- **Problem to solve**: Some lines in the material below hold the word "nocite". Copy all of them.

- **Material for this exercise**:
■ ■ ■ ■ ■

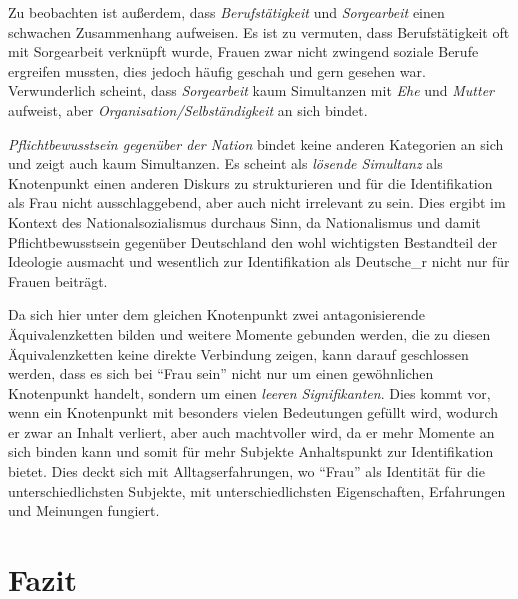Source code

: \documentclass[12pt, titlepage=true, toc=bib]{scrartcl}
\begin{document}
Zu beobachten ist außerdem, dass \textit{Berufstätigkeit} und \textit{Sorgearbeit} einen schwachen Zusammenhang aufweisen. Es ist zu vermuten, dass Berufstätigkeit oft mit Sorgearbeit verknüpft wurde, Frauen zwar nicht zwingend soziale Berufe ergreifen mussten, dies jedoch häufig geschah und gern gesehen war. Verwunderlich scheint, dass \textit{Sorgearbeit} kaum Simultanzen mit \textit{Ehe} und \textit{Mutter} aufweist, aber \textit{Organisation/Selbständigkeit} an sich bindet. 

\textit{Pflichtbewusstsein gegenüber der Nation} bindet keine anderen Kategorien an sich und zeigt auch kaum Simultanzen. Es scheint als \textit{lösende Simultanz} als Knotenpunkt einen anderen Diskurs zu strukturieren und für die Identifikation als Frau nicht ausschlaggebend, aber auch nicht irrelevant zu sein. Dies ergibt im Kontext des Nationalsozialismus durchaus Sinn, da Nationalismus und damit Pflichtbewusstsein gegenüber Deutschland den wohl wichtigsten Bestandteil der Ideologie ausmacht und wesentlich zur Identifikation als Deutsche\_r nicht nur für Frauen beiträgt.


Da sich hier unter dem gleichen Knotenpunkt zwei antagonisierende Äquivalenzketten bilden und weitere Momente gebunden werden, die zu diesen Äquivalenzketten keine direkte Verbindung zeigen, kann darauf geschlossen werden, dass es sich bei "`Frau sein"' nicht nur um einen gewöhnlichen Knotenpunkt handelt, sondern um einen \textit{leeren Signifikanten}. Dies kommt vor, wenn ein Knotenpunkt mit besonders vielen Bedeutungen gefüllt wird, wodurch er zwar an Inhalt verliert, aber auch machtvoller wird, da er mehr Momente an sich binden kann und somit für mehr Subjekte Anhaltspunkt zur Identifikation bietet. Dies deckt sich mit Alltagserfahrungen, wo "`Frau"' als Identität für die unterschiedlichsten Subjekte, mit unterschiedlichsten Eigenschaften, Erfahrungen und Meinungen fungiert.


\section{Fazit}



\newpage

\nocite{medici_faschistische_1941}
\nocite{a._v._s._kameradschaft_1936}
\nocite{maltzahn_deutsche_1936}
\nocite{reimer_glucklich_1941}
\nocite{scholtz-klink_frauen_1936}
\nocite{weinhandl_wie_1941}
\nocite{friewart_japanisches_1941}
\end{document}

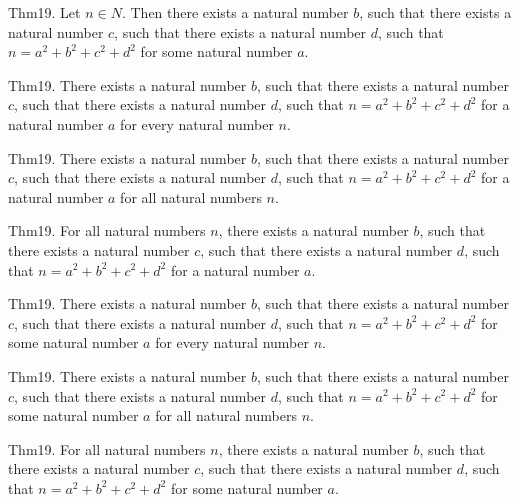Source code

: \documentclass{article}
\begin{document}
Thm19. Let $n \in N$. Then there exists a natural number $b$, such that there exists a natural number $c$, such that there exists a natural number $d$, such that $n = a ^{ 2}+ b ^{ 2}+ c ^{ 2}+ d ^{ 2}$ for some natural number $a$.

Thm19. There exists a natural number $b$, such that there exists a natural number $c$, such that there exists a natural number $d$, such that $n = a ^{ 2}+ b ^{ 2}+ c ^{ 2}+ d ^{ 2}$ for a natural number $a$ for every natural number $n$.

Thm19. There exists a natural number $b$, such that there exists a natural number $c$, such that there exists a natural number $d$, such that $n = a ^{ 2}+ b ^{ 2}+ c ^{ 2}+ d ^{ 2}$ for a natural number $a$ for all natural numbers $n$.

Thm19. For all natural numbers $n$, there exists a natural number $b$, such that there exists a natural number $c$, such that there exists a natural number $d$, such that $n = a ^{ 2}+ b ^{ 2}+ c ^{ 2}+ d ^{ 2}$ for a natural number $a$.

Thm19. There exists a natural number $b$, such that there exists a natural number $c$, such that there exists a natural number $d$, such that $n = a ^{ 2}+ b ^{ 2}+ c ^{ 2}+ d ^{ 2}$ for some natural number $a$ for every natural number $n$.

Thm19. There exists a natural number $b$, such that there exists a natural number $c$, such that there exists a natural number $d$, such that $n = a ^{ 2}+ b ^{ 2}+ c ^{ 2}+ d ^{ 2}$ for some natural number $a$ for all natural numbers $n$.

Thm19. For all natural numbers $n$, there exists a natural number $b$, such that there exists a natural number $c$, such that there exists a natural number $d$, such that $n = a ^{ 2}+ b ^{ 2}+ c ^{ 2}+ d ^{ 2}$ for some natural number $a$.
\end{document}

■ ■ ■ ■ ■

- **Solution**:
\nocite{medici_faschistische_1941}
\nocite{a._v._s._kameradschaft_1936}
\nocite{maltzahn_deutsche_1936}
\nocite{reimer_glucklich_1941}
\nocite{scholtz-klink_frauen_1936}
\nocite{weinhandl_wie_1941}
\nocite{friewart_japanisches_1941}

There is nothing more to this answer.